-- What to do --
Show each line of the records in which the word "rendszeren" occurs.

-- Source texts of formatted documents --

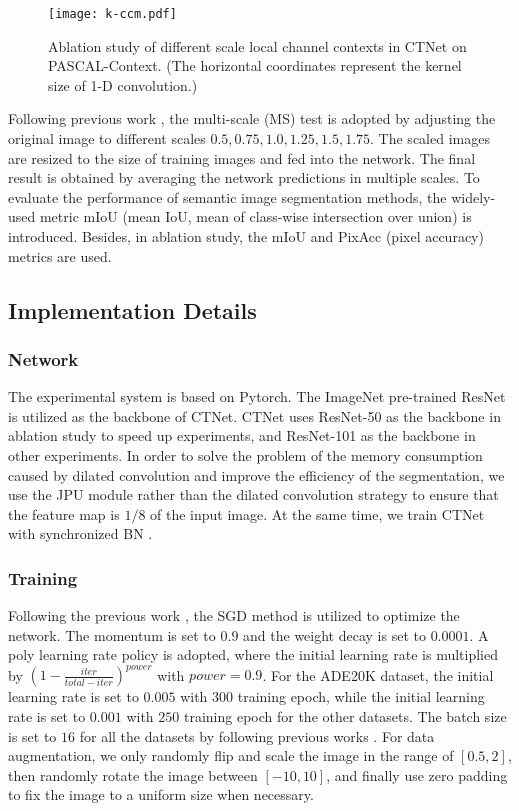 \documentclass[10pt,journal,cspaper,compsoc]{IEEEtran}
\begin{document}
\begin{figure}
\centering
\texttt{[image: k-ccm.pdf]}
\caption{Ablation study of different scale local channel contexts in CTNet on PASCAL-Context. (The horizontal coordinates represent the kernel size of 1-D convolution.)}
\label{fig7}
\end{figure}
	
Following previous work \cite{huang2019ccnet, fu2019dual, zhang2019co}, the multi-scale (MS) test is adopted by adjusting the original image to different scales ${0.5, 0.75, 1.0, 1.25, 1.5, 1.75}$. The scaled images are resized to the size of training images and fed into the network. The final result is obtained by averaging the network predictions in multiple scales. To evaluate the performance of semantic image segmentation methods, the widely-used metric mIoU (mean IoU, mean of class-wise intersection over union) is introduced. Besides, in ablation study, the mIoU and PixAcc (pixel accuracy) metrics are used.
	
\subsection{Implementation Details}
\subsubsection{Network}
The experimental system is based on Pytorch. The ImageNet pre-trained ResNet \cite{he2016deep} is utilized as the backbone of CTNet. CTNet uses ResNet-50 as the backbone in ablation study to speed up experiments, and ResNet-101 as the backbone in other experiments. In order to solve the problem of the memory consumption caused by dilated convolution and improve the efficiency of the segmentation, we use the JPU \cite{wu2019fastfcn} module rather than the dilated convolution strategy \cite{huang2019ccnet, fu2019dual, li2019expectation} to ensure that the feature map is $1/8$ of the input image. At the same time, we train CTNet with synchronized BN \cite{wu2019fastfcn}.
	
\subsubsection{Training}
Following the previous work \cite{chen2017rethinking, zhang2019co}, the SGD method is utilized to optimize the network. The momentum is set to $0.9$ and the weight decay is set to $0.0001$.  A poly learning rate policy is adopted, where the initial learning rate is multiplied by $(1-\frac{iter}{total-iter})^{power}$ with $power=0.9$. For the ADE20K dataset, the initial learning rate is set to $0.005$ with $300$ training epoch, while the initial learning rate is set to $0.001$ with $250$ training epoch for the other datasets. The batch size is set to $16$ for all the datasets by following previous works \cite{wu2019fastfcn, zhang2019co, yuan2020object}. For data augmentation, we only randomly flip and scale the image in the range of $[0.5, 2]$, then randomly rotate the image between $[-10, 10]$, and finally use zero padding to fix the image to a uniform size when necessary.
	
\end{document}
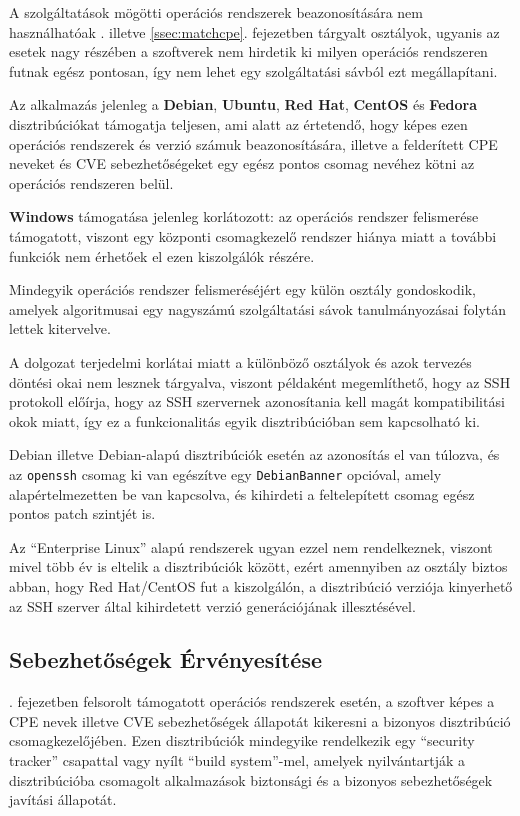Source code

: 	A szolgáltatások mögötti operációs rendszerek beazonosítására nem használhatóak \az{\ref{ssec:patternmatch}}. illetve \ref{ssec:matchcpe}. fejezetben tárgyalt osztályok, ugyanis az esetek nagy részében a szoftverek nem hirdetik ki milyen operációs rendszeren futnak egész pontosan, így nem lehet egy szolgáltatási sávból ezt megállapítani.
	
	Az alkalmazás jelenleg a \textbf{Debian}, \textbf{Ubuntu}, \textbf{Red Hat}, \textbf{CentOS} és \textbf{Fedora} disztribúciókat támogatja teljesen, ami alatt az értetendő, hogy képes ezen operációs rendszerek és verzió számuk beazonosítására, illetve a felderített CPE neveket és CVE sebezhetőségeket egy egész pontos csomag nevéhez kötni az operációs rendszeren belül.
	
	\textbf{Windows} támogatása jelenleg korlátozott: az operációs rendszer felismerése támogatott, viszont egy központi csomagkezelő rendszer hiánya miatt a további funkciók nem érhetőek el ezen kiszolgálók részére.
	
	Mindegyik operációs rendszer felismeréséjért egy külön osztály gondoskodik, amelyek algoritmusai egy nagyszámú szolgáltatási sávok tanulmányozásai folytán lettek kitervelve.
	
	A dolgozat terjedelmi korlátai miatt a különböző osztályok és azok tervezés döntési okai nem lesznek tárgyalva, viszont példaként megemlíthető, hogy az SSH protokoll előírja, hogy az SSH szervernek azonosítania kell magát kompatibilitási okok miatt, így ez a funkcionalitás egyik disztribúcióban sem kapcsolható ki.
	
	Debian illetve Debian-alapú disztribúciók esetén az azonosítás el van túlozva, és az \texttt{openssh} csomag ki van egészítve egy \texttt{DebianBanner} opcióval, amely alapértelmezetten be van kapcsolva, és kihirdeti a feltelepített csomag egész pontos patch szintjét is.
	
	Az ``Enterprise Linux'' alapú rendszerek ugyan ezzel nem rendelkeznek, viszont mivel több év is eltelik a disztribúciók között, ezért amennyiben az osztály biztos abban, hogy Red Hat/CentOS fut a kiszolgálón, a disztribúció verziója kinyerhető az SSH szerver által kihirdetett verzió generációjának illesztésével.

\subsection*{Sebezhetőségek Érvényesítése} \label{ssec:vulnvalid}

	\Az{\ref{ssec:opsysmatcher}}. fejezetben felsorolt támogatott operációs rendszerek esetén, a szoftver képes a CPE nevek illetve CVE sebezhetőségek állapotát kikeresni a bizonyos disztribúció csomagkezelőjében. Ezen disztribúciók mindegyike rendelkezik egy ``security tracker'' csapattal vagy nyílt ``build system''-mel, amelyek nyilvántartják a disztribúcióba csomagolt alkalmazások biztonsági és a bizonyos sebezhetőségek javítási állapotát.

-- Answer to this task --
: 	A szolgáltatások mögötti operációs rendszerek beazonosítására nem használhatóak \az{\ref{ssec:patternmatch}}. illetve \ref{ssec:matchcpe}. fejezetben tárgyalt osztályok, ugyanis az esetek nagy részében a szoftverek nem hirdetik ki milyen operációs rendszeren futnak egész pontosan, így nem lehet egy szolgáltatási sávból ezt megállapítani.
	Az alkalmazás jelenleg a \textbf{Debian}, \textbf{Ubuntu}, \textbf{Red Hat}, \textbf{CentOS} és \textbf{Fedora} disztribúciókat támogatja teljesen, ami alatt az értetendő, hogy képes ezen operációs rendszerek és verzió számuk beazonosítására, illetve a felderített CPE neveket és CVE sebezhetőségeket egy egész pontos csomag nevéhez kötni az operációs rendszeren belül.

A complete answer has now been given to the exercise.